Maybe it could be handle as Option<_>?

Is there some workaround to execute theses models without change the internal model files? How can I handle an exported onnx model that doesn't have the tokenizer.json file?

kallebysantos avatar Sep 04 '24 08:09 kallebysantos

I'm seeing the same error with Python when trying to read the tokenizer from Xenova/speecht5_tts.

wget https://huggingface.co/Xenova/speecht5_tts/resolve/main/tokenizer.json
from tokenizers import Tokenizer

Tokenizer.from_file("tokenizer.json")
thread '<unnamed>' panicked at /Users/runner/work/tokenizers/tokenizers/tokenizers/src/normalizers/mod.rs:143:26:
Precompiled: Error("invalid type: null, expected a borrowed string", line: 1, column: 28)
note: run with `RUST_BACKTRACE=1` environment variable to display a backtrace
...
pyo3_runtime.PanicException: Precompiled: Error("invalid type: null, expected a borrowed string", line: 1, column: 28)

With Tokenizers 0.19.0, this raised an error which could be handled rather than a panic. It looks like this may be related to #1604.

ankane avatar Sep 18 '24 01:09 ankane

I'm also facing the same issue (#1645) with speecht5_tts.

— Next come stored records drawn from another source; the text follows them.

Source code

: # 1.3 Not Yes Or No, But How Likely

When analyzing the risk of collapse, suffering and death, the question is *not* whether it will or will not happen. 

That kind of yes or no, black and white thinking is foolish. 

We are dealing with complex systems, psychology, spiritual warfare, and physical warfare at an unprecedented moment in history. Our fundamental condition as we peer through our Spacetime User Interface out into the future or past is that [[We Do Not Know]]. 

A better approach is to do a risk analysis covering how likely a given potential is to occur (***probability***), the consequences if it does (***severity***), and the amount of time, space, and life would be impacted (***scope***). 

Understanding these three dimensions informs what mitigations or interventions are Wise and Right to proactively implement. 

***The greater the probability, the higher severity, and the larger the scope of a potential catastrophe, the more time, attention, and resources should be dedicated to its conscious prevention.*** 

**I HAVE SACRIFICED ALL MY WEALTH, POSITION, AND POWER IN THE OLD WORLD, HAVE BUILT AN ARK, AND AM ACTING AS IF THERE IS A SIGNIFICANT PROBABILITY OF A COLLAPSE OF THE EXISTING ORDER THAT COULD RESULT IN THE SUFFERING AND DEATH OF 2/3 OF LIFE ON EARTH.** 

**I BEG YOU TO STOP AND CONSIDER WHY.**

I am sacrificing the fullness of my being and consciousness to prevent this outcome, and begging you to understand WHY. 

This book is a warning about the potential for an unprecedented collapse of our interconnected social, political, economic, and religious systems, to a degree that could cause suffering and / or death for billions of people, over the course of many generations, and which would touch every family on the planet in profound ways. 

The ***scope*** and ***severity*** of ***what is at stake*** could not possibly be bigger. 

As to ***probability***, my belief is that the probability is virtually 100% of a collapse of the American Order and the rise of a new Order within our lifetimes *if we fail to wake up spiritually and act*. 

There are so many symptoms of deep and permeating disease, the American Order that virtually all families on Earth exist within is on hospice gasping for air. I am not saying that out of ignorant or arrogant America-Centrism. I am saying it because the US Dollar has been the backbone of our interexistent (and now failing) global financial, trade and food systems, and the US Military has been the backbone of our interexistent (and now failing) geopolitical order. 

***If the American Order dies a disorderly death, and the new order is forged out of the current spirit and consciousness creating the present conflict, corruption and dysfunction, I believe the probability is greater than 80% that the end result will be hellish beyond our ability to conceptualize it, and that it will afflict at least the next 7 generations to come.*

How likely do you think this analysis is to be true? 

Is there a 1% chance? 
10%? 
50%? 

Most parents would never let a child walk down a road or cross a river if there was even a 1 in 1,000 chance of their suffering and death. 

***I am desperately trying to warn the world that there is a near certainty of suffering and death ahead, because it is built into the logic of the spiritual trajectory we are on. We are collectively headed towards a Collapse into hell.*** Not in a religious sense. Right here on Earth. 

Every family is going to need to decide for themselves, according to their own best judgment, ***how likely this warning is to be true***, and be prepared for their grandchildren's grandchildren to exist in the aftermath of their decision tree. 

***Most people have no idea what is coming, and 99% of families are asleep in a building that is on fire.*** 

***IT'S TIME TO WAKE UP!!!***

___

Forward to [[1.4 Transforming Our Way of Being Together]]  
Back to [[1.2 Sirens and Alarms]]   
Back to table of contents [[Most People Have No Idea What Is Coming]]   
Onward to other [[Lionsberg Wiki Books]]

vicantwin avatar Oct 05 '24 20:10 vicantwin

I think passing a "" might work. cc @xenova not sure why you end up with nulls there, but we can probably syn and I can add support for option!

ArthurZucker avatar Oct 06 '24 08:10 ArthurZucker

I think passing a "" might work. cc @xenova not sure why you end up with nulls there, but we can probably syn and I can add support for option!

Xenova implementation doesn't call the value directly but applies iterators over config normalizers. I think that it ignores the null values.

I agree with you, add support for Option<> may solve it.

kallebysantos avatar Oct 06 '24 08:10 kallebysantos

I've implemented spm_precompiled with null support at vicantwin/spm_precompiled, which includes a test with null support, and all tests pass successfully.

But, I need some help with changing this repository, as I'm not entirely familiar with this codebase and unsure how to implement the necessary changes. Any help would be greatly appreciated.

vicantwin avatar Oct 06 '24 15:10 vicantwin